Now let's entertain the question of whether or not this is a good idea right now, starting with an obvious although overlooked point: asset purchases have to end sometime, it's a matter of when. Now -- is this time the appropriate time? Ben notes that unemployment has dropped since the plan was initiated. He also sees current moderate growth.

Here's where I think he makes a big mistake, quoting from the Fed release. The committee sees the downside risks to the outlook for the economy and the labor market as having diminished since the fall. I don't think this is the case at all. Consider the following points.
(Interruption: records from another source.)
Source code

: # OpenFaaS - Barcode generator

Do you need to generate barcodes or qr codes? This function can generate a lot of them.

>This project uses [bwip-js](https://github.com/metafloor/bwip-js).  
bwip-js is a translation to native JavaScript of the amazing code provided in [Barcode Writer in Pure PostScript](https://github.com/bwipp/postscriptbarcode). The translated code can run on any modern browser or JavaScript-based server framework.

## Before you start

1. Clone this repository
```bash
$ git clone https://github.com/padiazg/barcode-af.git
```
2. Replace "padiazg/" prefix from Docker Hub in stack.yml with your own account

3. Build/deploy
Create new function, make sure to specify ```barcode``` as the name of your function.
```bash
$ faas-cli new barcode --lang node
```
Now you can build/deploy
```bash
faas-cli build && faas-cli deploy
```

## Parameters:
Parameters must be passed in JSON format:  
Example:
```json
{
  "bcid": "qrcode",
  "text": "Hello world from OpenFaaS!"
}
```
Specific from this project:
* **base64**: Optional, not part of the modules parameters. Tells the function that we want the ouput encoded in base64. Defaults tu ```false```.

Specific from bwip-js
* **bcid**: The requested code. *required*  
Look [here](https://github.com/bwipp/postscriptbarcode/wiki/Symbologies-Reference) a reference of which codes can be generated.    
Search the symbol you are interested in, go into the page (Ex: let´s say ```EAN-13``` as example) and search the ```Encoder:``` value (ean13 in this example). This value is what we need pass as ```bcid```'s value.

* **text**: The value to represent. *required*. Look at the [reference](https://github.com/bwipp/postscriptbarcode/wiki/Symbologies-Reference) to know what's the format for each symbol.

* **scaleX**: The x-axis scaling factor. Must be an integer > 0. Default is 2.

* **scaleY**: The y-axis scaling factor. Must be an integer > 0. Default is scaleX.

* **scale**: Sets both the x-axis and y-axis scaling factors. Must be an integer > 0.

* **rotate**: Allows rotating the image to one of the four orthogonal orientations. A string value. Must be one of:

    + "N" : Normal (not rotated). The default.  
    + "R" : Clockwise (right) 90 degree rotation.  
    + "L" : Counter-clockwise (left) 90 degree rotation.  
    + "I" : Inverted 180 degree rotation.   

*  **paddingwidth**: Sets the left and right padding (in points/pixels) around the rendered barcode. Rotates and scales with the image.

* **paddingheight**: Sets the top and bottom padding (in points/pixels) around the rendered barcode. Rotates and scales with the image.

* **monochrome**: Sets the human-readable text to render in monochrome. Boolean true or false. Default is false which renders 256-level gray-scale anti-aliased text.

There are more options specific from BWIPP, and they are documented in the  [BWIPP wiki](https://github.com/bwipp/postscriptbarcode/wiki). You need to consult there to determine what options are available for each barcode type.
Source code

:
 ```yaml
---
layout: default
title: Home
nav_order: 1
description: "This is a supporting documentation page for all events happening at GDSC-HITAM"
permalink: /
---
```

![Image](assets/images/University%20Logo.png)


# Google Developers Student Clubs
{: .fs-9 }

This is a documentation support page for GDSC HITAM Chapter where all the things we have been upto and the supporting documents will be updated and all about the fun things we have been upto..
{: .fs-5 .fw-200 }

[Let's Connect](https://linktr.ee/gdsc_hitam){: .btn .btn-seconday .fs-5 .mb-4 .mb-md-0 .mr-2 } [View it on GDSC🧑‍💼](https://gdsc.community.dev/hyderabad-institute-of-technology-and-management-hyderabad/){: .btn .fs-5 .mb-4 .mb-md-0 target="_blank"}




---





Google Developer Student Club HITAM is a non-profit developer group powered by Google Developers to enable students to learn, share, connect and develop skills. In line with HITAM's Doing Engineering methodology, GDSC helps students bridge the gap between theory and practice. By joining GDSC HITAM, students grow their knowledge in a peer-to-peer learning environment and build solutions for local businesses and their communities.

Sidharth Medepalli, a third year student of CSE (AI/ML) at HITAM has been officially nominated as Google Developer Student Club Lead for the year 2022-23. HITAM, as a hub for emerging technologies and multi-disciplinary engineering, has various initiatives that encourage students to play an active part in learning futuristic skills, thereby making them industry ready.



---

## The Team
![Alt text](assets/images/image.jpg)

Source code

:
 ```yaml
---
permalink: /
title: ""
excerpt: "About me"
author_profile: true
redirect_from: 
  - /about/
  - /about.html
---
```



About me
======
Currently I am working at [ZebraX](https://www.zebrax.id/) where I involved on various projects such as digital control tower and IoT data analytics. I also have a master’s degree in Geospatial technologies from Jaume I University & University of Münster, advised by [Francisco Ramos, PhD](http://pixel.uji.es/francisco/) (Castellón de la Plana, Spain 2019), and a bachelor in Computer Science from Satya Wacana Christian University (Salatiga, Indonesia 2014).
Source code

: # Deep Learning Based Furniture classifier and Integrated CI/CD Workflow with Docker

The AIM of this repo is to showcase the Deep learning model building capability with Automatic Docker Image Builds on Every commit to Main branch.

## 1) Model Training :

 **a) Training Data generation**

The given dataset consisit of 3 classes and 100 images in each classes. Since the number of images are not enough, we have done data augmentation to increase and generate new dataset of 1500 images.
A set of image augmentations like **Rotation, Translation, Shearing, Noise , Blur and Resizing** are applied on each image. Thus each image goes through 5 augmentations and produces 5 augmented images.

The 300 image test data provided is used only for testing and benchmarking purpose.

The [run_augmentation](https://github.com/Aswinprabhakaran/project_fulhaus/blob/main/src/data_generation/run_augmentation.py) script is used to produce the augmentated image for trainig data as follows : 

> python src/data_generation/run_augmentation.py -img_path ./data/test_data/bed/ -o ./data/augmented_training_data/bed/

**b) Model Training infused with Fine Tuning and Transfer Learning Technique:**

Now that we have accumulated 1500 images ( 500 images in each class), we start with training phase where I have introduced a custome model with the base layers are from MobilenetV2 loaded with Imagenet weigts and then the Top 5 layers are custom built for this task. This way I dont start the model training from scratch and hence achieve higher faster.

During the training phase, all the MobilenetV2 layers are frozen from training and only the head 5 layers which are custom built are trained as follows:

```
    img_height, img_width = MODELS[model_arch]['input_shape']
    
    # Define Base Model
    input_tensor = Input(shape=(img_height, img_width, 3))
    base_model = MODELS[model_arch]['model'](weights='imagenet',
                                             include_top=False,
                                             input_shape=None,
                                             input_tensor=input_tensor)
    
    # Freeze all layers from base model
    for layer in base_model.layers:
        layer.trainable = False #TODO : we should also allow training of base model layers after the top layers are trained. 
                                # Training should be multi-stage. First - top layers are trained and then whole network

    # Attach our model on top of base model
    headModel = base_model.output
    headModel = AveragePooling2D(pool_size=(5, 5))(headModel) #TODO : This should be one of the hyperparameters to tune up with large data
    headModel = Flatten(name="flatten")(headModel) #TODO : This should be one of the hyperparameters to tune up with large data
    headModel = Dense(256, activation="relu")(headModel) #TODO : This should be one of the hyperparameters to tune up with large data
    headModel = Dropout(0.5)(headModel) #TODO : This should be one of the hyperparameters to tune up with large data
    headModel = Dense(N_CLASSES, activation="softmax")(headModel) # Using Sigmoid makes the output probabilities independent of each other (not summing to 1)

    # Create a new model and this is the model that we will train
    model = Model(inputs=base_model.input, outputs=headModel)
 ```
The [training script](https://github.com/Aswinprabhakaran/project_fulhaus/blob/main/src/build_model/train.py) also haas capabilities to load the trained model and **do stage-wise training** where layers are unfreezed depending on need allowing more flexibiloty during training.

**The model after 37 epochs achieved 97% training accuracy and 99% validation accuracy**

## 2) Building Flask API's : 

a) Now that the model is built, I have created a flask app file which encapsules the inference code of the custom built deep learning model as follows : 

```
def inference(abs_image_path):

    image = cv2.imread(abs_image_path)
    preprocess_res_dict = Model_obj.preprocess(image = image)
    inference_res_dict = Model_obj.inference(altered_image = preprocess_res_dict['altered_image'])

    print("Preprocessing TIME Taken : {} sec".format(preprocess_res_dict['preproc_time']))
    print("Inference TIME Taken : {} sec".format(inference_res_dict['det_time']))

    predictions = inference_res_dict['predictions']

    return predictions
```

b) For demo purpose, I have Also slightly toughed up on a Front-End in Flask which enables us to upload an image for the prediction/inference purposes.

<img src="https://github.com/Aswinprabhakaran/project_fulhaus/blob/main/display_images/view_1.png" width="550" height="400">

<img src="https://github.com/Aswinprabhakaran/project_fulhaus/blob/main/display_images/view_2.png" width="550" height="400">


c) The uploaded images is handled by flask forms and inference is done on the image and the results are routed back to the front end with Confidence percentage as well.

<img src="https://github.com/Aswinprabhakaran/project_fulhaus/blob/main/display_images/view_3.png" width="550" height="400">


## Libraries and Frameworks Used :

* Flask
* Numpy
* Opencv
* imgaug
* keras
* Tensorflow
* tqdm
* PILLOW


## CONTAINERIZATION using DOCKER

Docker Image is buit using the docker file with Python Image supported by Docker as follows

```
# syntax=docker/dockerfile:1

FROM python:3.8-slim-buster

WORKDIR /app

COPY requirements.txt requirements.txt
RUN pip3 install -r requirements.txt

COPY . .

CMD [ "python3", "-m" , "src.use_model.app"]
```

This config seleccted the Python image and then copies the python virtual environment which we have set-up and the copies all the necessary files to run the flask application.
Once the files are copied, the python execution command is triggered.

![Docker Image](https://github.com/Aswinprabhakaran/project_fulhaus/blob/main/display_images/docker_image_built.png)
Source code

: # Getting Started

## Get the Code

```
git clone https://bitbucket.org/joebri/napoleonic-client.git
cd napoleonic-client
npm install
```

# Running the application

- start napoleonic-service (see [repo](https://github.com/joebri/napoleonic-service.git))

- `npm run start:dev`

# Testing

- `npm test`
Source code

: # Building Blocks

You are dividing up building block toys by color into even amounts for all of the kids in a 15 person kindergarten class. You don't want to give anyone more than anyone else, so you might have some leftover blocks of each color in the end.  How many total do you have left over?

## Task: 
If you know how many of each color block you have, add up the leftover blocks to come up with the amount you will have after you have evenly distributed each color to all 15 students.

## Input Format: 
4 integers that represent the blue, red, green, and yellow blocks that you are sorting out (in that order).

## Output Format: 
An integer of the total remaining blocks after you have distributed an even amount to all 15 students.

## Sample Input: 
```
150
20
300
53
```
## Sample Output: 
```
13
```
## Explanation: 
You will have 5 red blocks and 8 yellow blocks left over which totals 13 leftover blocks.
The fed admits that we're facing fiscal headwinds thanks to the bozos in Washington ("fiscal policy is restraining economic growth."). Manufacturing is slowing thanks to a slow international environment and general tentativeness domestically. One of the key bright spots in the economy is housing, which the Fed's move will hurt by increasing interest rates. Wages aren't going to meaningfully increase in a 7.5% unemployment environment and refis -- which have been proving a fair amount of the financial fuel for consumer purchases (see NDD below) -- are going to drop in a higher rate environment.

And the international environment is terrible. The EU -- which is the second largest economic region after the U.S. -- is in a depression. China is clearly slowing, which is having a pronounced negative effect on the developing world. The three other BRICs are all experiencing their own problems: India has slower growth, high current account deficits, systemic political paralysis and high inflation. Brazil's growth is slowing and their inflation in far higher than preferred, meaning their central bank can't lower rates to stimulate growth. And Russia is fast becoming a basket case.

In short, I think the Fed is dropping the ball on this one.